Du schreibst sehr schön, fast poetisch.

Ich kenne es von meiner Mutter und habe es häufig auch so gelebt, wie Du über Dein Leben schreibst. Da nahm/nimmt man sich einfach nicht so wichtig, vergisst sich über dem Wohl der anderen.

Zur Zeit ist mein Topf nicht gefüllt, weder mit Golfbällen, noch mit Kieselsteinen. Ich habe zuviel Zeit (Sand?) und fülle sie mit Dingen, die ich nicht brauche und eigentlich auch nicht will. Du hast recht, manchmal haben wir nicht die Möglichkeit, selbst zu bestimmen, wie der Blumentopf gefüllt wird.

Auch passiert es oft, dass uns das Wichtigst verloren geht und nicht ersetzbar ist. Auch Kieselsteine und Sand sind dazu nicht fähig.

Oh je, ich bin heute Abend sehr melancholisch und höre lieber auf zu schreiben. Morgen sieht die Welt schon wieder freundlicher aus.

Gruß Mane
Re: Was sind Eure Golfbälle?
geschrieben von lara
als Antwort auf mane vom 31.08.2014, 22:31:59
Guten Morgen Mane,
dass Du durch meinen Beitrag melancholisch wirst, war nicht meine Absicht, ich wünsche Dir für Dein Knie das Beste, und dass Du Deine Zeit auch mit angenehmen Dingen ausfüllen kannst.

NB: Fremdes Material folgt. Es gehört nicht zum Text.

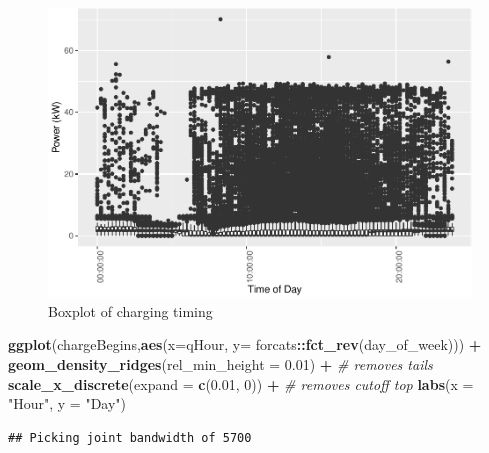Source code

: \documentclass[]{article}
\newenvironment{Shaded}{\begin{snugshade}}{\end{snugshade}}
\newcommand{\KeywordTok}[1]{\textcolor[rgb]{0.13,0.29,0.53}{\textbf{#1}}}
\newcommand{\DataTypeTok}[1]{\textcolor[rgb]{0.13,0.29,0.53}{#1}}
\newcommand{\DecValTok}[1]{\textcolor[rgb]{0.00,0.00,0.81}{#1}}
\newcommand{\FloatTok}[1]{\textcolor[rgb]{0.00,0.00,0.81}{#1}}
\newcommand{\StringTok}[1]{\textcolor[rgb]{0.31,0.60,0.02}{#1}}
\newcommand{\CommentTok}[1]{\textcolor[rgb]{0.56,0.35,0.01}{\textit{#1}}}
\newcommand{\OperatorTok}[1]{\textcolor[rgb]{0.81,0.36,0.00}{\textbf{#1}}}
\newcommand{\NormalTok}[1]{#1}
\begin{document}
\begin{figure}
\centering
\includegraphics{EVBB_SummaryReport_files/figure-latex/plot2-1.pdf}
\caption{\label{fig:plot2}Boxplot of charging timing}
\end{figure}

\begin{Shaded}
\begin{Highlighting}[]
\KeywordTok{ggplot}\NormalTok{(chargeBegins,}\KeywordTok{aes}\NormalTok{(}\DataTypeTok{x=}\NormalTok{qHour, }\DataTypeTok{y=}\NormalTok{ forcats}\OperatorTok{::}\KeywordTok{fct_rev}\NormalTok{(day_of_week))) }\OperatorTok{+}
\StringTok{  }\KeywordTok{geom_density_ridges}\NormalTok{(}\DataTypeTok{rel_min_height =} \FloatTok{0.01}\NormalTok{) }\OperatorTok{+}\StringTok{        }\CommentTok{# removes tails}
\StringTok{  }\KeywordTok{scale_x_discrete}\NormalTok{(}\DataTypeTok{expand =} \KeywordTok{c}\NormalTok{(}\FloatTok{0.01}\NormalTok{, }\DecValTok{0}\NormalTok{)) }\OperatorTok{+}\StringTok{  }\CommentTok{# removes cutoff top}
\StringTok{  }\KeywordTok{labs}\NormalTok{(}\DataTypeTok{x =} \StringTok{"Hour"}\NormalTok{, }\DataTypeTok{y =} \StringTok{"Day"}\NormalTok{) }
\end{Highlighting}
\end{Shaded}

\begin{verbatim}
## Picking joint bandwidth of 5700
\end{verbatim}
\end{document}

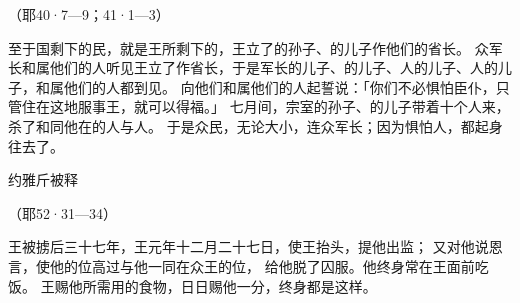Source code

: {\par }{\R （耶40·7—9；41·1—3）
\par }{\PP {}至于{}国剩下的民，就是{}王{}所剩下的，{}王立了{}的孙子、{}的儿子{}作他们的省长。
众军长和属他们的人听见{}王立了{}作省长，于是军长{}的儿子{}、{}的儿子{}、{}人{}的儿子{}、{}人的儿子{}，和属他们的人都到{}见{}。
向他们和属他们的人起誓说：「你们不必惧怕{}臣仆，只管住在这地服事{}王，就可以得福。」
七月间，宗室{}的孙子、{}的儿子{}带着十个人来，杀了{}和同他在{}的{}人与{}人。
于是众民，无论大小，连众军长；因为惧怕{}人，都起身往{}去了。
\par }{\SH 约雅斤被释
\par }{\R （耶52·31—34）
\par }{\PP {}王{}被掳后三十七年，{}王{}元年十二月二十七日，使{}王{}抬头，提他出监；
又对他说恩言，使他的位高过与他一同在{}众王的位，
给他脱了囚服。他终身常在{}王面前吃饭。
王赐他所需用的食物，日日赐他一分，终身都是这样。
\par }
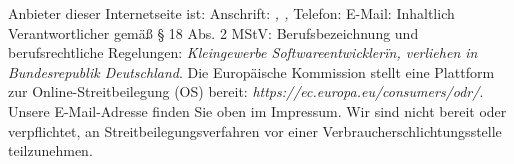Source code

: \documentclass[border=1mm,varwidth]{standalone}
\begin{document}
\color{mytext}
Anbieter dieser Internetseite ist: \textit{}
\newline
Anschrift: \textit{
    ,
    ,
}
\newline
Telefon: \textit{}
\newline
E-Mail: \textit{}
\newline
Inhaltlich Verantwortlicher gemäß § 18 Abs. 2 MStV: \textit{}
\newline
Berufsbezeichnung und berufsrechtliche Regelungen:
\textit{Kleingewerbe Softwareentwicklerïn, verliehen in Bundesrepublik Deutschland}.
\newline
Die Europäische Kommission stellt eine Plattform zur Online-Streitbeilegung (OS) bereit:
\textit{https://ec.europa.eu/consumers/odr/}.
Unsere E-Mail-Adresse finden Sie oben im Impressum.
Wir sind nicht bereit oder verpflichtet, an Streitbeilegungsverfahren vor einer Verbraucherschlichtungsstelle teilzunehmen.
\end{document}

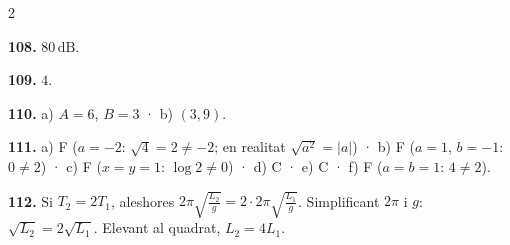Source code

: \documentclass[13pt,a4paper]{extarticle}
\begin{document}
\begin{multicols}{2}
\par\noindent\begin{minipage}{\linewidth}
\textbf{108.} $80\,\text{dB}$.\par
\end{minipage}\par\vspace{1.6mm}
\par\noindent\begin{minipage}{\linewidth}
\textbf{109.} $4$.\par
\end{minipage}\par\vspace{1.6mm}
\par\noindent\begin{minipage}{\linewidth}
\textbf{110.} a) $A=6$, $B=3$ · b) $\left(3,9\right)$.\par
\end{minipage}\par\vspace{1.6mm}
\par\noindent\begin{minipage}{\linewidth}
\textbf{111.} a) F ($a=-2$: $\sqrt{4}=2\neq-2$; en realitat $\sqrt{a^2}=|a|$) · b) F ($a=1$, $b=-1$: $0\neq2$) · c) F ($x=y=1$: $\log2\neq0$) · d) C · e) C · f) F ($a=b=1$: $4\neq2$).\par
\end{minipage}\par\vspace{1.6mm}
\par\noindent\begin{minipage}{\linewidth}
\textbf{112.} Si $T_2=2T_1$, aleshores $2\pi\sqrt{\tfrac{L_2}{g}}=2\cdot2\pi\sqrt{\tfrac{L_1}{g}}$. Simplificant $2\pi$ i $g$: $\sqrt{L_2}=2\sqrt{L_1}$. Elevant al quadrat, $L_2=4L_1$.\par
\end{minipage}\par\vspace{1.6mm}
\end{multicols}
\end{document}
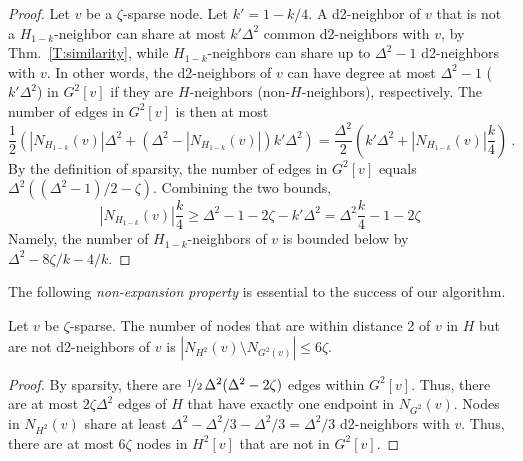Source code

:  \begin{proof}
 Let $v$ be a $\zeta$-sparse node.
Let $k' = 1 - k/4$.
A d2-neighbor of $v$ that is not a $H_{1-k}$-neighbor can share at most $k' \Delta^2$ common d2-neighbors with $v$, by Thm.~\ref{T:similarity}, while $H_{1-k}$-neighbors can share up to $\Delta^2-1$ d2-neighbors with $v$.
In other words, the d2-neighbors of $v$ can have degree at most 
$\Delta^2-1$ ($k'\Delta^2$) in $G^2[v]$ if they are $H$-neighbors (non-$H$-neighbors), respectively.
The number of edges in $G^2[v]$ is then at most
\[ \frac{1}{2}\left( |N_{H_{1-k}}(v)| \Delta^2 + (\Delta^2 - |N_{H_{1-k}}(v)|) k' \Delta^2\right) = 
\frac{\Delta^2}{2} \left(k' \Delta^2 + |N_{H_{1-k}}(v)| \frac{k}{4}\right) \ . \]
By the definition of sparsity, the number of edges in $G^2[v]$ equals $\Delta^2((\Delta^2-1)/2 - \zeta)$.
Combining the two bounds, 
\[ |N_{H_{1-k}}(v)| \frac{k}{4} \ge \Delta^2 - 1 - 2\zeta - k'\Delta^2 
  = \Delta^2 \frac{k}{4}  - 1 - 2\zeta \]
Namely, the number of $H_{1-k}$-neighbors of $v$ is bounded below by $\Delta^2 - 8\zeta/k -4/k$.
%
\end{proof}

The following \emph{non-expansion property} is essential to the success of our algorithm.

\begin{lemma}
Let $v$ be $\zeta$-sparse.
The number of nodes that are within distance 2 of $v$ in $H$ but are not d2-neighbors of $v$ is
$|N_{H^2}(v) \setminus N_{G^2(v)}| \le 6\zeta$.
\label{L:h2}
\end{lemma}
%
\begin{proof}
By sparsity, there are $\nicefrac{1}{2}\, \Delta^2(\Delta^2 - 2\zeta)$ edges within $G^2[v]$. Thus, there are at most $2\zeta \Delta^2$ edges of $H$ that have exactly one endpoint in $N_{G^2}(v)$. Nodes in $N_{H^2}(v)$ share at least $\Delta^2 - \Delta^2/3 - \Delta^2/3 = \Delta^2/3$ d2-neighbors with $v$. Thus, there are at most $6\zeta$ nodes in $H^2[v]$ that are not in $G^2[v]$.
\end{proof}

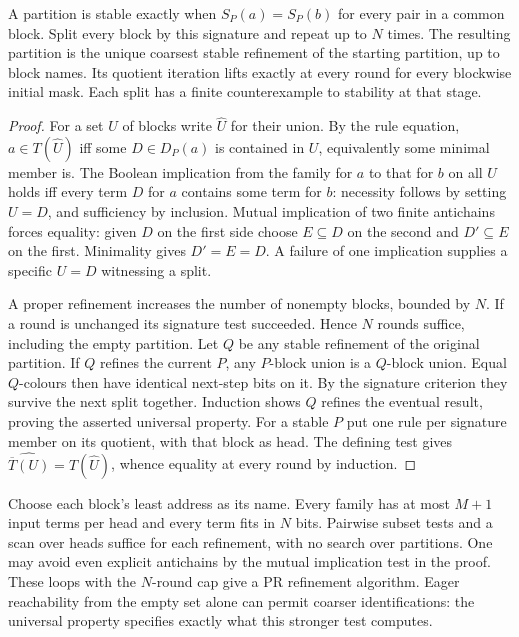 \begin{theorem}\label{th:quot}
A partition is stable exactly when $S_P(a)=S_P(b)$ for every pair in a common block. Split every block by this signature and repeat up to $N$ times. The resulting partition is the unique coarsest stable refinement of the starting partition, up to block names. Its quotient iteration lifts exactly at every round for every blockwise initial mask. Each split has a finite counterexample to stability at that stage.
\end{theorem}
\begin{proof}
For a set $U$ of blocks write $\widehat U$ for their union. By the rule equation,
$a\in T(\widehat U)$ iff some $D\in D_P(a)$ is contained in $U$, equivalently some minimal member is. The Boolean implication from the family for $a$ to that for $b$ on all $U$ holds iff every term $D$ for $a$ contains some term for $b$: necessity follows by setting $U=D$, and sufficiency by inclusion. Mutual implication of two finite antichains forces equality: given $D$ on the first side choose $E\subseteq D$ on the second and $D'\subseteq E$ on the first. Minimality gives $D'=E=D$. A failure of one implication supplies a specific $U=D$ witnessing a split.

A proper refinement increases the number of nonempty blocks, bounded by $N$. If a round is unchanged its signature test succeeded. Hence $N$ rounds suffice, including the empty partition. Let $Q$ be any stable refinement of the original partition. If $Q$ refines the current $P$, any $P$-block union is a $Q$-block union. Equal $Q$-colours then have identical next-step bits on it. By the signature criterion they survive the next split together. Induction shows $Q$ refines the eventual result, proving the asserted universal property. For a stable $P$ put one rule per signature member on its quotient, with that block as head. The defining test gives $\widehat{\overline T(U)}=T(\widehat U)$, whence equality at every round by induction.
\end{proof}
Choose each block's least address as its name. Every family has at most $M+1$ input terms per head and every term fits in $N$ bits. Pairwise subset tests and a scan over heads suffice for each refinement, with no search over partitions. One may avoid even explicit antichains by the mutual implication test in the proof. These loops with the $N$-round cap give a PR refinement algorithm. Eager reachability from the empty set alone can permit coarser identifications: the universal property specifies exactly what this stronger test computes.

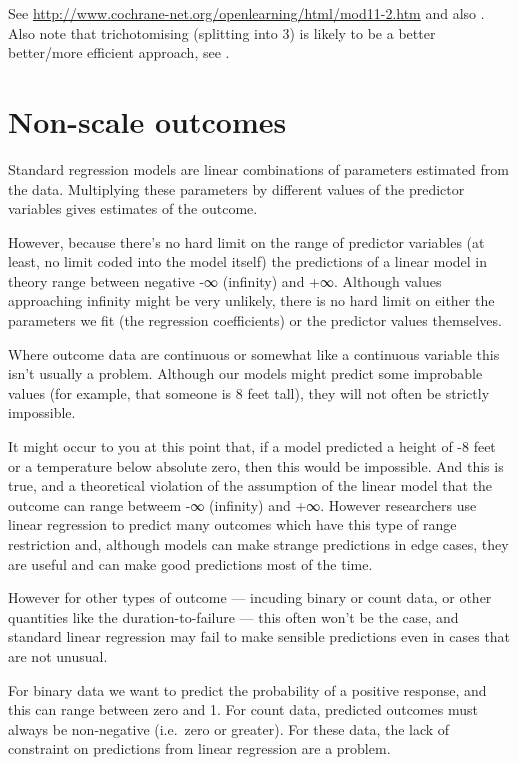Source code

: \documentclass[]{article}
\begin{document}
See \url{http://www.cochrane-net.org/openlearning/html/mod11-2.htm} and also
\citet{peacock_dichotomising_2012}. Also note that trichotomising (splitting into 3) is
likely to be a better better/more efficient approach, see \citet{gelman2009splitting}.

\hypertarget{non-scale-outcomes}{%
\section{Non-scale outcomes}\label{non-scale-outcomes}}

Standard regression models are linear combinations of parameters estimated from
the data. Multiplying these parameters by different values of the predictor
variables gives estimates of the outcome.

However, because there's no hard limit on the range of predictor variables (at
least, no limit coded into the model itself) the predictions of a linear model
in theory range between negative -∞ (infinity) and +∞. Although values
approaching infinity might be very unlikely, there is no hard limit on either
the parameters we fit (the regression coefficients) or the predictor values
themselves.

Where outcome data are continuous or somewhat like a continuous variable this
isn't usually a problem. Although our models might predict some improbable
values (for example, that someone is 8 feet tall), they will not often be
strictly impossible.

It might occur to you at this point that, if a model predicted a height of -8
feet or a temperature below absolute zero, then this would be impossible. And
this is true, and a theoretical violation of the assumption of the linear model
that the outcome can range betweem -∞ (infinity) and +∞. However researchers use
linear regression to predict many outcomes which have this type of range
restriction and, although models can make strange predictions in edge cases,
they are useful and can make good predictions most of the time.

However for other types of outcome --- incuding binary or count data, or other
quantities like the duration-to-failure --- this often won't be the case, and
standard linear regression may fail to make sensible predictions even in cases
that are not unusual.

For binary data we want to predict the probability of a positive response, and
this can range between zero and 1. For count data, predicted outcomes must
always be non-negative (i.e.~zero or greater). For these data, the lack of
constraint on predictions from linear regression are a problem.
\end{document}
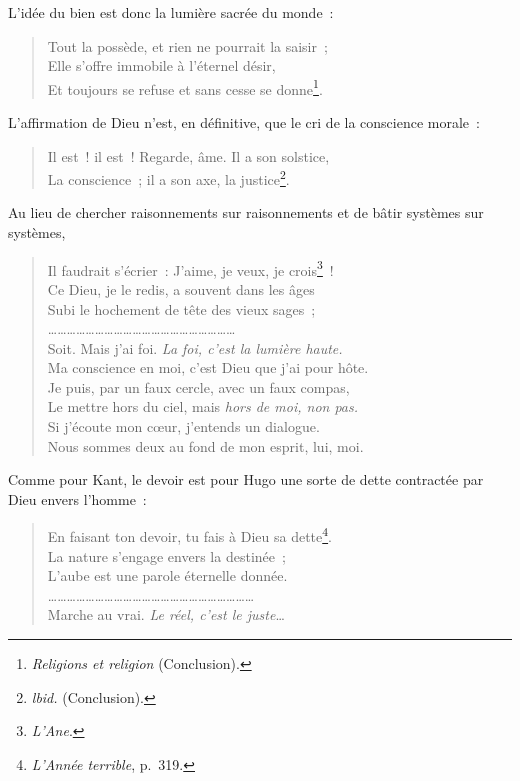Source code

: \documentclass[french,twoside]{book} %
\begin{document}
\noindent L’idée du bien est donc la lumière sacrée du monde :\par


\begin{verse}
Tout la possède, et rien ne pourrait la saisir ;\\
Elle s’offre immobile à l’éternel désir,\\
Et toujours se refuse et sans cesse se donne\footnote{\emph{Religions et religion} (Conclusion).}.\\
\end{verse}

\noindent L’affirmation de Dieu n’est, en définitive, que le cri de la conscience morale :\par


\begin{verse}
Il est ! il est ! Regarde, âme. Il a son solstice,\\
La conscience ; il a son axe, la justice\footnote{\emph{lbid.} (Conclusion).}.\\
\end{verse}

\noindent Au lieu de chercher raisonnements sur raisonnements et de bâtir systèmes sur systèmes,\par


\begin{verse}
Il faudrait s’écrier : J’aime, je veux, je crois\footnote{\emph{L’Ane}.} !\\
Ce Dieu, je le redis, a souvent dans les âges\\
Subi le hochement de tête des vieux sages ;\\
……………………………………………………\\
Soit. Mais j’ai foi. \emph{La foi, c’est la lumière haute.}\\
Ma conscience en moi, c’est Dieu que j’ai pour hôte.\\
Je puis, par un faux cercle, avec un faux compas,\\
Le mettre hors du ciel, mais \emph{hors de moi, non pas.}\\
Si j’écoute mon cœur, j’entends un dialogue.\\
Nous sommes deux au fond de mon esprit, lui, moi.\\
\end{verse}

\noindent Comme pour Kant, le devoir est pour Hugo une sorte de dette contractée par Dieu envers l’homme :\par


\begin{verse}
En faisant ton devoir, tu fais à Dieu sa dette\footnote{\emph{L’Année terrible}, p. 319.}.\\
La nature s’engage envers la destinée ;\\
L’aube est une parole éternelle donnée.\\
…………………………………………………………\\
Marche au vrai. \emph{Le réel, c’est le juste}…\\
\end{verse}
\end{document}
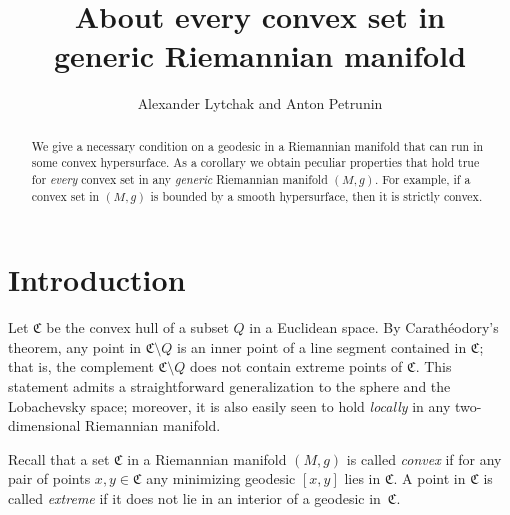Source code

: \documentclass[a4paper,10pt]{article}
\def\thetitle{About every convex set in\\ generic Riemannian manifold}
\begin{document}

\title{\thetitle}
\author{Alexander Lytchak and Anton Petrunin}
\date{}
\maketitle

\begin{abstract}
We give a necessary condition on a geodesic in a Riemannian manifold that can run in some convex hypersurface.
As a corollary we obtain peculiar properties that hold true for \emph{every} convex set in any \emph{generic} Riemannian manifold $(M,g)$.
For example, if a convex set in $(M,g)$ is bounded by a smooth hypersurface, then it is strictly convex.
\end{abstract}








\section{Introduction}
Let $\mathfrak{C}$ be the convex hull of a subset $Q$ in a Euclidean space.
By Carathéodory's theorem, any point in $\mathfrak{C}\setminus Q$ is an inner point of a line segment contained in $\mathfrak{C}$;
that is, the complement $\mathfrak{C} \setminus Q$ does not contain extreme points of $\mathfrak{C}$.
This statement admits a straightforward generalization to the sphere and the  Lobachevsky space; moreover, it  is also easily seen to hold \emph{locally} in any two-dimensional Riemannian manifold.

Recall that a set $\mathfrak{C}$ in a Riemannian manifold $(M,g)$ is called \emph{convex} if for any pair of points $x,y\in \mathfrak{C}$ any minimizing geodesic $[x,y]$ lies in $\mathfrak{C}$.
A point in $\mathfrak{C}$ is called \emph{extreme} if it does not lie in an interior of a geodesic in~$\mathfrak{C}$.
\end{document}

Wenn Ich sehe heute die Frauen mit ihrem Leben umgehen, sie sind Partnerin und Mütter, stehen im Beruf ,haben somit sehr viel mehr Stress als ich zu meiner Zeit, vergessen sich aber nicht und ihre Wünsche. Oft denke ich aber auch, bleiben dann nicht die Kinder auf der Strecke? Ich weiß von meiner Tochter und ihren Freundinnen, dass sie ständig ein schlechtes Gewissen gegenüber den Kindern haben.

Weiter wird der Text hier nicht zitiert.